In [2]:
import torch
import torch.nn as nn
import torch.optim as optim
from torch.utils.data import DataLoader, Dataset
from sklearn.model_selection import train_test_split
from tqdm import tqdm

# Function to load and preprocess the genome sequence from a FASTA file
def load_genome(file_path):
    sequence = []
    with open(file_path, 'r') as file:
        next(file)  # Skip the header
        for line in file:
            sequence.extend(line.strip())
    # Encode the nucleotides
    nucleotide_map = {'A': 0, 'C': 1, 'G': 2, 'T': 3}
    return [nucleotide_map[nuc] for nuc in sequence if nuc in nucleotide_map]

class NucleotideDataset(Dataset):
    def __init__(self, sequences):
        self.sequences = sequences
    
    def __len__(self):
        return len(self.sequences)
    
    def __getitem__(self, index):
        seq = torch.tensor(self.sequences[index][:-1], dtype=torch.long)
        target = torch.tensor(self.sequences[index][1:], dtype=torch.long)
        return torch.nn.functional.one_hot(seq, num_classes=4).float().to(torch.device("cuda")), target.to(torch.device("cuda"))

class RNNModel(nn.Module):
    def __init__(self, input_size, output_size, hidden_dim, n_layers):
        super(RNNModel, self).__init__()
        self.rnn = nn.RNN(input_size, hidden_dim, n_layers, batch_first=True)
        self.fc = nn.Linear(hidden_dim, output_size)
    
    def forward(self, x, hidden):
        x, hidden = self.rnn(x, hidden)
        x = self.fc(x)
        return x, hidden
    
    def init_hidden(self, batch_size):
        return torch.zeros(self.rnn.num_layers, batch_size, self.rnn.hidden_size)

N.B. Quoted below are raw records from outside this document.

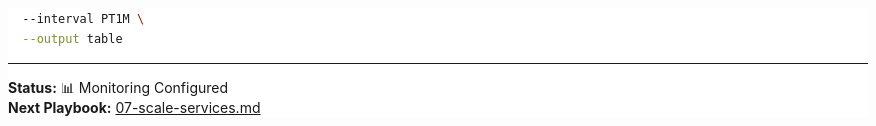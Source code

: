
 ```bash
  --interval PT1M \
  --output table
```

---

**Status:** 📊 Monitoring Configured  
**Next Playbook:** [07-scale-services.md](./07-scale-services.md)
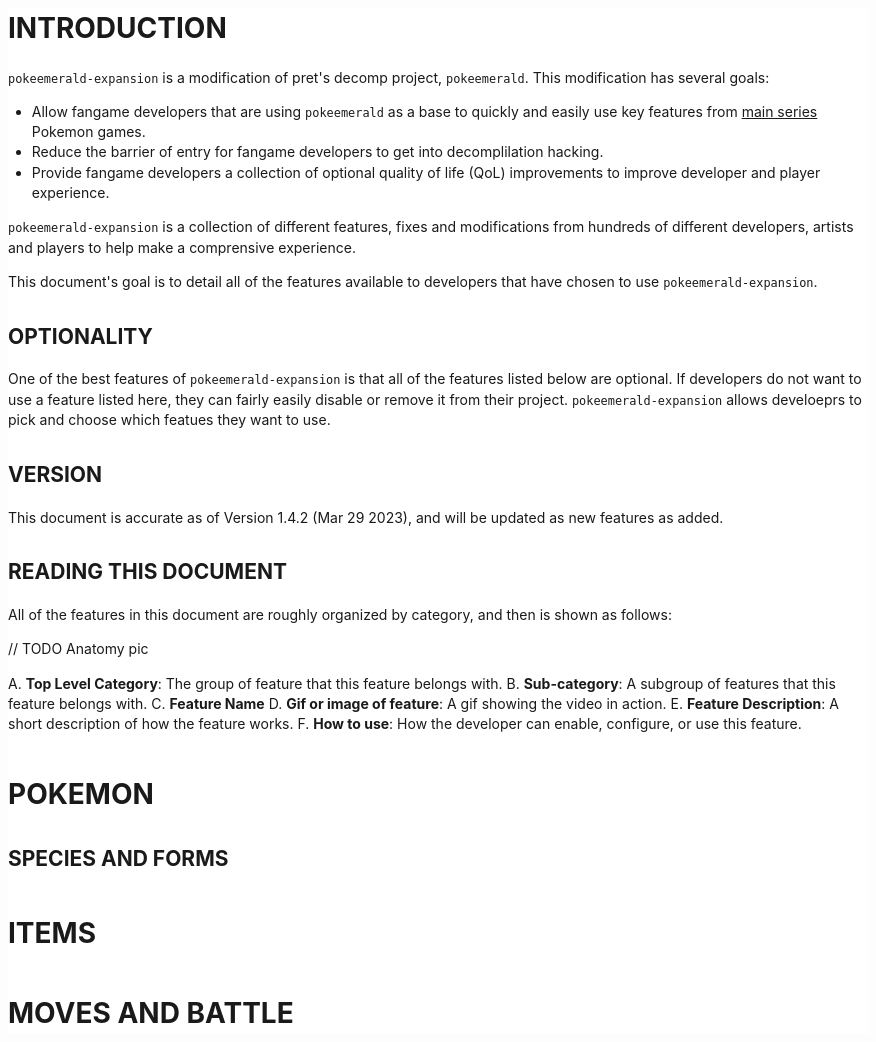 # INTRODUCTION

`pokeemerald-expansion` is a modification of pret's decomp project, `pokeemerald`. This modification has several goals:

- Allow fangame developers that are using `pokeemerald` as a base to quickly and easily use key features from [main series](https://bulbapedia.bulbagarden.net/wiki/Core_series) Pokemon games.
- Reduce the barrier of entry for fangame developers to get into decomplilation hacking.
- Provide fangame developers a collection of optional quality of life (QoL) improvements to improve developer and player experience.

`pokeemerald-expansion` is a collection of different features, fixes and modifications from hundreds of different developers, artists and players to help make a comprensive experience.

This document's goal is to detail all of the features available to developers that have chosen to use `pokeemerald-expansion`. 

## OPTIONALITY
One of the best features of `pokeemerald-expansion` is that all of the features listed below are optional. If developers do not want to use a feature listed here, they can fairly easily disable or remove it from their project. `pokeemerald-expansion` allows develoeprs to pick and choose which featues they want to use.

## VERSION
This document is accurate as of Version 1.4.2 (Mar 29 2023), and will be updated as new features as added.

## READING THIS DOCUMENT

All of the features in this document are roughly organized by category, and then is shown as follows:

// TODO Anatomy pic

A. **Top Level Category**: The group of feature that this feature belongs with.
B. **Sub-category**: A subgroup of features that this feature belongs with.
C. **Feature Name**
D. **Gif or image of feature**: A gif showing the video in action.
E. **Feature Description**: A short description of how the feature works.
F. **How to use**: How the developer can enable, configure, or use this feature.

# POKEMON

## SPECIES AND FORMS

# ITEMS

# MOVES AND BATTLE
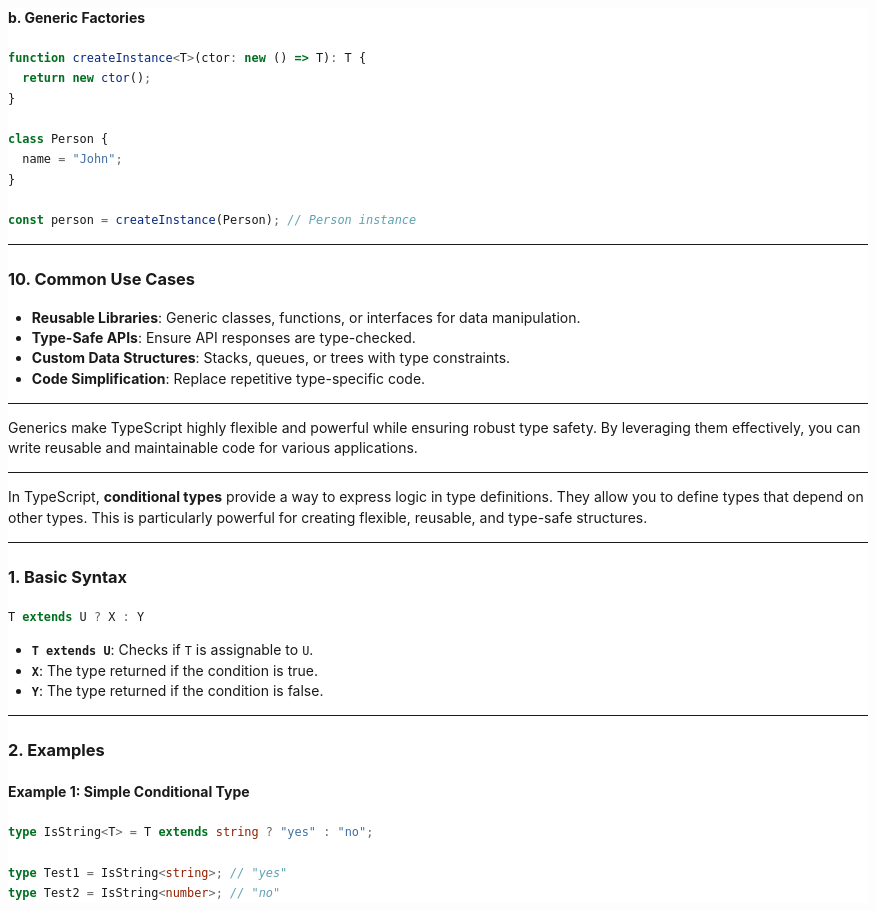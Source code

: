 #### b. **Generic Factories**
```typescript
function createInstance<T>(ctor: new () => T): T {
  return new ctor();
}

class Person {
  name = "John";
}

const person = createInstance(Person); // Person instance
```

---

### 10. **Common Use Cases**
- **Reusable Libraries**: Generic classes, functions, or interfaces for data manipulation.
- **Type-Safe APIs**: Ensure API responses are type-checked.
- **Custom Data Structures**: Stacks, queues, or trees with type constraints.
- **Code Simplification**: Replace repetitive type-specific code.

---

Generics make TypeScript highly flexible and powerful while ensuring robust type safety. By leveraging them effectively, you can write reusable and maintainable code for various applications.

---
In TypeScript, **conditional types** provide a way to express logic in type definitions. They allow you to define types that depend on other types. This is particularly powerful for creating flexible, reusable, and type-safe structures.

---

### 1. **Basic Syntax**
```typescript
T extends U ? X : Y
```

- **`T extends U`**: Checks if `T` is assignable to `U`.
- **`X`**: The type returned if the condition is true.
- **`Y`**: The type returned if the condition is false.

---

### 2. **Examples**

#### Example 1: Simple Conditional Type
```typescript
type IsString<T> = T extends string ? "yes" : "no";

type Test1 = IsString<string>; // "yes"
type Test2 = IsString<number>; // "no"
```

def train_model(model, train_loader, device, optimizer, loss_fn, num_epochs):
    model.train()
    for epoch in range(num_epochs):
        total_loss = 0
        total_correct = 0
        total_samples = 0
        progress_bar = tqdm(train_loader, desc=f'Epoch {epoch + 1}/{num_epochs}')
        for seq_batch, target_batch in progress_bar:
            seq_batch, target_batch = seq_batch.to(device), target_batch.to(device)
            optimizer.zero_grad()
            hidden = model.init_hidden(seq_batch.size(0)).to(device)
            output, hidden = model(seq_batch, hidden)
            loss = loss_fn(output.transpose(1, 2), target_batch)
            loss.backward()
            optimizer.step()
            total_loss += loss.item()
            # Calculate accuracy
            predicted = output.argmax(dim=2)
            correct = (predicted == target_batch).sum().item()
            total_correct += correct
            total_samples += target_batch.numel()
            accuracy = 100 * total_correct / total_samples
            # Update the progress bar
            progress_bar.set_postfix(loss=f'{loss.item():.4f}', accuracy=f'{accuracy:.2f}%')
        average_loss = total_loss / len(train_loader)
        print(f'Epoch {epoch + 1} Loss: {average_loss:.4f}, Accuracy: {accuracy:.2f}%')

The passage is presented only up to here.